Try it: Below are records; work out how many of their lines contain "поля" and give only that number.

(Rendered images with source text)
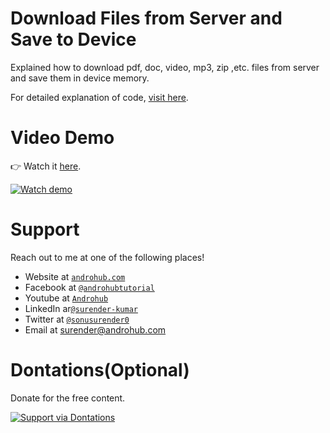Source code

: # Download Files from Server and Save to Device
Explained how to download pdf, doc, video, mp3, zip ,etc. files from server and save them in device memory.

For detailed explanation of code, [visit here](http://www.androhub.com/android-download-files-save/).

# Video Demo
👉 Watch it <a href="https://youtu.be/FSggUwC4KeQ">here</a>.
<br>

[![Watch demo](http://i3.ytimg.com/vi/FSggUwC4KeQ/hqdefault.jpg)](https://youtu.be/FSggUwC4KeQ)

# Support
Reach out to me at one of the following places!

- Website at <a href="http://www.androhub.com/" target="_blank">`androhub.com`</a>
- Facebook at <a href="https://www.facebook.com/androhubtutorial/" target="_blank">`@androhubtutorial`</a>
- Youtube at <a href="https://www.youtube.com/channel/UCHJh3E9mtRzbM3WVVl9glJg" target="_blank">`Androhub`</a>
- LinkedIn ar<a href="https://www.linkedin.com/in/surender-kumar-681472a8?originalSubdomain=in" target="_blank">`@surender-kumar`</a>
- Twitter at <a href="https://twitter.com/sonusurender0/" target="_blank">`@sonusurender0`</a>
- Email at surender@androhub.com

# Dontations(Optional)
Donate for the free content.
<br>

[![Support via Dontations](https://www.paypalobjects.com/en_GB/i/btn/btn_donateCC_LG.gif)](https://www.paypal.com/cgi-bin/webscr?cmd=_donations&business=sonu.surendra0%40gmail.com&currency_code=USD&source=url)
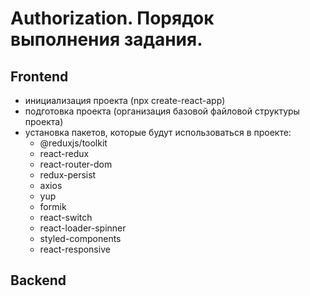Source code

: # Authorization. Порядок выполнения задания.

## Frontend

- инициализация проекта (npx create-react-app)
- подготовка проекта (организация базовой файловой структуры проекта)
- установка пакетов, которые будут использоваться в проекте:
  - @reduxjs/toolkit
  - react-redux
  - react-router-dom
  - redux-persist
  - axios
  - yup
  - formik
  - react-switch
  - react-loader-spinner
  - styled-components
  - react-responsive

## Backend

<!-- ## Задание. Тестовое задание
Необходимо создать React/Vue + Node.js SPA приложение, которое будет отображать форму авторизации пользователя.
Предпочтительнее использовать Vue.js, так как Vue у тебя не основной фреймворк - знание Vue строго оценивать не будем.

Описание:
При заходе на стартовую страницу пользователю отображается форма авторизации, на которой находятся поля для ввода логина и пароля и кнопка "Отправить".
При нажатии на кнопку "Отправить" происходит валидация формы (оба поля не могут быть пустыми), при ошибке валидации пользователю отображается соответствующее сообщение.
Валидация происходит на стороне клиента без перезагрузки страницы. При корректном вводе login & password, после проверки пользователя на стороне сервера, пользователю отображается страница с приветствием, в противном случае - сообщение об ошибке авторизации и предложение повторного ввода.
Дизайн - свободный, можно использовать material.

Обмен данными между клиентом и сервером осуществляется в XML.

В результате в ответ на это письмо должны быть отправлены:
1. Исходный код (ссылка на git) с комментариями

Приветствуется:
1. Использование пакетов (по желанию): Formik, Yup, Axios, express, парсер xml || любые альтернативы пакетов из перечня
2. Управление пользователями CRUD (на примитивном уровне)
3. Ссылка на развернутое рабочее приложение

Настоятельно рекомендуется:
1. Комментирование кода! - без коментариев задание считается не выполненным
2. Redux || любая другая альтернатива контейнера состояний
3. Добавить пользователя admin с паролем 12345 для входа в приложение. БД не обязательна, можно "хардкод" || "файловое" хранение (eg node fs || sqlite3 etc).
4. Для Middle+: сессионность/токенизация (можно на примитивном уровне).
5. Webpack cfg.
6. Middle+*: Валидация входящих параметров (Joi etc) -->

Task answer: 2